Required action
In the entries below, find the line with "# 🔄 Pull Request" and the line with "- [ ] ✨ New feature"; give again those lines and every line between them, exactly.

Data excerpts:
----
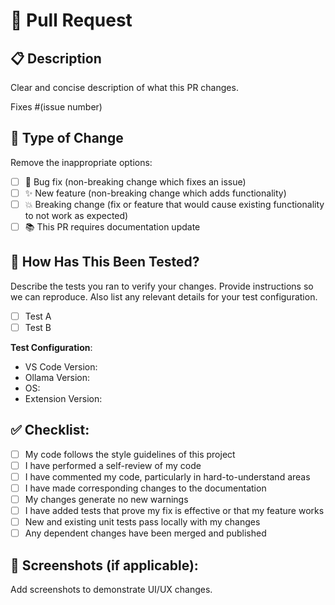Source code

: # 🔄 Pull Request

## 📋 Description
Clear and concise description of what this PR changes.

Fixes #(issue number)

## 🎯 Type of Change

Remove the inappropriate options:

- [ ] 🐛 Bug fix (non-breaking change which fixes an issue)
- [ ] ✨ New feature (non-breaking change which adds functionality)
- [ ] 💥 Breaking change (fix or feature that would cause existing functionality to not work as expected)
- [ ] 📚 This PR requires documentation update

## 🧪 How Has This Been Tested?

Describe the tests you ran to verify your changes. Provide instructions so we can reproduce. Also list any relevant details for your test configuration.

- [ ] Test A
- [ ] Test B

**Test Configuration**:
* VS Code Version:
* Ollama Version:
* OS:
* Extension Version:

## ✅ Checklist:

- [ ] My code follows the style guidelines of this project
- [ ] I have performed a self-review of my code
- [ ] I have commented my code, particularly in hard-to-understand areas
- [ ] I have made corresponding changes to the documentation
- [ ] My changes generate no new warnings
- [ ] I have added tests that prove my fix is effective or that my feature works
- [ ] New and existing unit tests pass locally with my changes
- [ ] Any dependent changes have been merged and published

## 📸 Screenshots (if applicable):

Add screenshots to demonstrate UI/UX changes. 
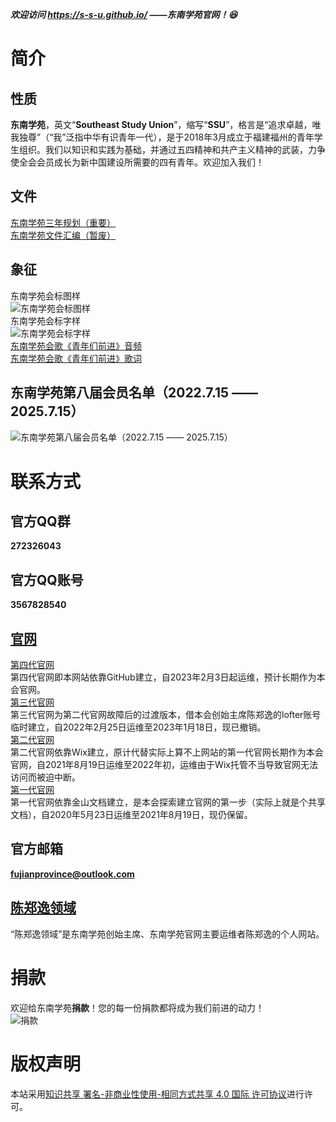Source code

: ***欢迎访问 https://s-s-u.github.io/ ——东南学苑官网！😆***

# **简介**
> 
## **性质**
**东南学苑**，英文“**Southeast Study Union**”，缩写“**SSU**”，格言是“追求卓越，唯我独尊”（“我”泛指中华有识青年一代），是于2018年3月成立于福建福州的青年学生组织。我们以知识和实践为基础，并通过五四精神和共产主义精神的武装，力争使全会会员成长为新中国建设所需要的四有青年。欢迎加入我们！
## **文件**
[东南学苑三年规划（重要）](https://github.com/fujianprovince/fujianprovince.github.io/files/9278192/default.pdf)  
[东南学苑文件汇编（暂废）](https://github.com/fujianprovince/fujianprovince.github.io/files/9278191/default.pdf)  
## **象征**
东南学苑会标图样  
![东南学苑会标图样](https://c2.im5i.com/2023/02/03/nq5yj.png)  
东南学苑会标字样  
![东南学苑会标字样](https://c2.im5i.com/2023/02/03/nqjpL.jpeg)  
[东南学苑会歌《青年们前进》音频](https://fujianprovince.github.io/anthem.mp3)  
[东南学苑会歌《青年们前进》歌词](https://github.com/fujianprovince/fujianprovince.github.io/files/9278292/default.pdf)  
## **东南学苑第八届会员名单（2022.7.15 —— 2025.7.15）**
![东南学苑第八届会员名单（2022.7.15 —— 2025.7.15）](https://c2.im5i.com/2023/02/03/nqHYS.png)  

# **联系方式**
> 
## **官方QQ群**
**272326043**  
## **官方QQ账号**
**3567828540**  
## [**官网**](https://s-s-u.github.io/ "即本网站")
[第四代官网](https://s-s-u.github.io/ "即本网站")  
第四代官网即本网站依靠GitHub建立，自2023年2月3日起运维，预计长期作为本会官网。  
[第三代官网](https://theweblog.lofter.com/ "https://theweblog.lofter.com/")  
第三代官网为第二代官网故障后的过渡版本，借本会创始主席陈郑逸的lofter账号临时建立，自2022年2月25日运维至2023年1月18日，现已撤销。  
[第二代官网](https://fujianprovince.wixsite.com/china "https://fujianprovince.wixsite.com/china")  
第二代官网依靠Wix建立，原计代替实际上算不上网站的第一代官网长期作为本会官网，自2021年8月19日运维至2022年初，运维由于Wix托管不当导致官网无法访问而被迫中断。  
[第一代官网](https://www.kdocs.cn/l/s7YsGOupX "https://www.kdocs.cn/l/s7YsGOupX")  
第一代官网依靠金山文档建立，是本会探索建立官网的第一步（实际上就是个共享文档），自2020年5月23日运维至2021年8月19日，现仍保留。  
## **官方邮箱**
**fujianprovince@outlook.com**  
## [**陈郑逸领域**](https://fujianprovince.github.io/ "https://fujianprovince.github.io/")  
“陈郑逸领域”是东南学苑创始主席、东南学苑官网主要运维者陈郑逸的个人网站。  

# **捐款**
> 
欢迎给东南学苑**捐款**！您的每一份捐款都将成为我们前进的动力！  
![捐款](https://c2.im5i.com/2023/02/03/nvVNm.png)  

# **版权声明**
> 
本站采用[知识共享 署名-非商业性使用-相同方式共享 4.0 国际 许可协议](https://creativecommons.org/licenses/by-nc-sa/4.0/deed.zh)进行许可。
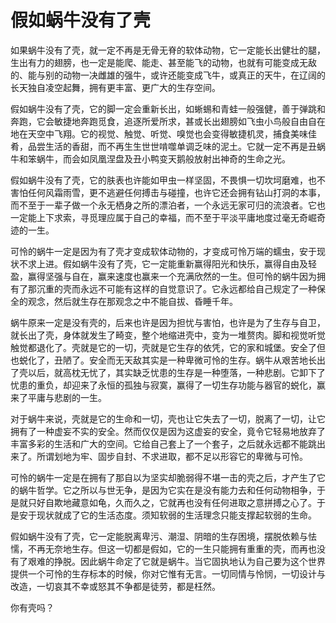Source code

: # 假如蜗牛没有了壳

如果蜗牛没有了壳，就一定不再是无骨无脊的软体动物，它一定能长出健壮的腿，生出有力的翅膀，也一定是能爬、能走、甚至能飞的动物，也就有可能变成无敌的、能与别的动物一决雌雄的强牛，或许还能变成飞牛，或真正的天牛，在辽阔的长天独自凌空起舞，拥有更丰富、更广大的生存空间。 

假如蜗牛没有了壳，它的脚一定会重新长出，如蜥蜴和青蛙一般强健，善于弹跳和奔跑，它会敏捷地奔跑觅食，追逐所爱所求，甚或长出翅膀如飞虫小鸟般自由自在地在天空中飞翔。它的视觉、触觉、听觉、嗅觉也会变得敏捷机灵，捕食美味佳肴，品尝生活的香甜，而不再生生世世啃噬单调乏味的泥土。它就一定不再是丑蜗牛和笨蜗牛，而会如凤凰涅盘及丑小鸭变天鹅般放射出神奇的生命之光。 

假如蜗牛没有了壳，它的肤表也许能如甲虫一样坚固，不畏惧一切坎坷磨难，也不害怕任何风霜雨雪，更不逃避任何搏击与碰撞，也许它还会拥有钻山打洞的本事，而不至于一辈子做一个永无栖身之所的漂泊者，一个永远无家可归的流浪者。它也一定能上下求索，寻觅理应属于自己的幸福，而不至于平淡平庸地度过毫无奇崛奇迹的一生。 

可怜的蜗牛一定是因为有了壳才变成软体动物的，才变成可怜万端的蠕虫，安于现状不求上进。假如蜗牛没有了壳，它一定能重新赢得阳光和快乐，赢得自由及轻盈，赢得坚强与自在，赢来速度也赢来一个充满欣然的一生。但可怜的蜗牛因为拥有了那沉重的壳而永远不可能有这样的自觉意识了。它永远都给自己规定了一种保全的观念，然后就生存在那观念之中不能自拔、昏睡千年。 

蜗牛原来一定是没有壳的，后来也许是因为担忧与害怕，也许是为了生存与自卫，就长出了壳，身体就发生了畸变，整个地缩进壳中，变为一堆赘肉。脚和视觉听觉触觉都退化了。壳就是它的一切，壳就是它生存的依凭，它的家和城堡。安全了但也蜕化了，丑陋了。安全而无天敌其实是一种卑微可怜的生存。蜗牛从艰苦地长出了壳以后，就高枕无忧了，其实缺乏忧患的生存是一种堕落，一种悲剧。它卸下了忧患的重负，却迎来了永恒的孤独与寂寞，赢得了一切生存功能与器官的蜕化，赢来了平庸与悲剧的一生。 

对于蜗牛来说，壳就是它的生命和一切，壳也让它失去了一切，脱离了一切，让它拥有了一种虚妄不实的安全。然而仅仅是因为这虚妄的安全，竟令它轻易地放弃了丰富多彩的生活和广大的空间。它给自己套上了一个套子，之后就永远都不能跳出来了。所谓划地为牢、固步自封、不求进取，都不足以形容它的卑微与可怜。 

可怜的蜗牛一定是在拥有了那自以为坚实却脆弱得不堪一击的壳之后，才产生了它的蜗牛哲学。它之所以与世无争，是因为它实在是没有能力去和任何动物相争，于是就只好自欺地藏意如龟，久而久之，它就再也没有任何进取之意拼搏之心了。于是安于现状就成了它的生活态度。须知软弱的生活理念只能支撑起软弱的生命。 

假如蜗牛没有了壳，它一定能脱离卑污、潮湿、阴暗的生存困境，摆脱依赖与怯懦，不再无奈地生存。但这一切都是假如，它的一生只能拥有重重的壳，而再也没有了艰难的挣脱。因此蜗牛命定了它就是蜗牛。当它固执地认为自己要为这个世界提供一个可怜的生存标本的时候，你对它惟有无言。一切同情与怜悯，一切设计与改造，一切哀其不幸或怒其不争都是徒劳，都是枉然。 

你有壳吗？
----
Worked solution
: # 🔄 Pull Request

## 📋 Description
Clear and concise description of what this PR changes.

Fixes #(issue number)

## 🎯 Type of Change

Remove the inappropriate options:

- [ ] 🐛 Bug fix (non-breaking change which fixes an issue)
- [ ] ✨ New feature (non-breaking change which adds functionality)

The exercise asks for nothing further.